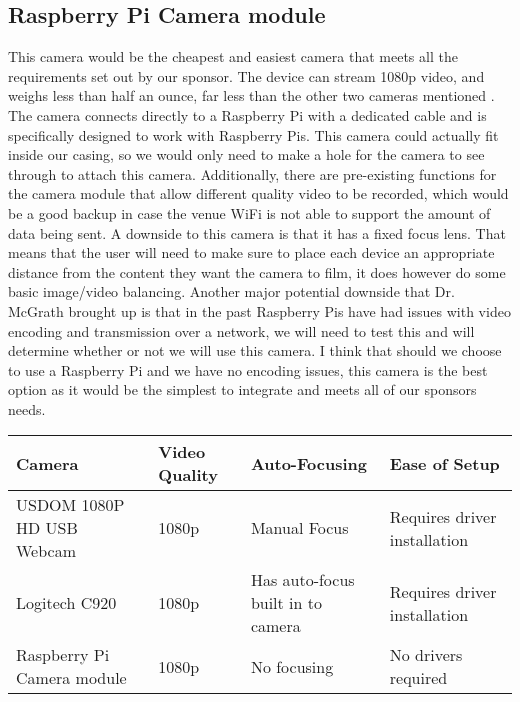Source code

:\documentclass[onecolumn, draftclsnofoot,10pt, compsoc]{IEEEtran}
\begin{document}
    \subsection{Raspberry Pi Camera module}
    This camera would be the cheapest and easiest camera that meets all the requirements set out by our sponsor. The device can stream 1080p video, and weighs less than half an ounce, far less than the other two cameras mentioned \cite{IEEEhowto:RaspberryPiModule}. The camera connects directly to a Raspberry Pi with a dedicated cable and is specifically designed to work with Raspberry Pis. This camera could actually fit inside our casing, so we would only need to make a hole for the camera to see through to attach this camera. Additionally, there are pre-existing functions for the camera module that allow different quality video to be recorded, which would be a good backup in case the venue WiFi is not able to support the amount of data being sent. A downside to this camera is that it has a fixed focus lens. That means that the user will need to make sure to place each device an appropriate distance from the content they want the camera to film, it does however do some basic image/video balancing. Another major potential downside that Dr. McGrath brought up is that in the past Raspberry Pis have had issues with video encoding and transmission over a network, we will need to test this and will determine whether or not we will use this camera. I think that should we choose to use a Raspberry Pi and we have no encoding issues, this camera is the best option as it would be the simplest to integrate and meets all of our sponsors needs.
    \newline
    \newline
    \begin{tabular}{|l|p{3cm}|p{4cm}|p{4cm}|}
         \hline
         Camera & Video Quality & Auto-Focusing & Ease of Setup \\ \hline
         
         USDOM 1080P HD USB Webcam & 1080p & Manual Focus  & Requires driver installation \\ \hline
         
         Logitech C920 & 1080p & Has auto-focus built in to camera & Requires driver installation \\ \hline
         
         Raspberry Pi Camera module & 1080p & No focusing & No drivers required \\ \hline
    \end{tabular}
\end{document}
# # # # #
• Work required:
Return every line of the listing above where "Requires" appears.

• Exercise result:
         USDOM 1080P HD USB Webcam & 1080p & Manual Focus  & Requires driver installation \\ \hline
         Logitech C920 & 1080p & Has auto-focus built in to camera & Requires driver installation \\ \hline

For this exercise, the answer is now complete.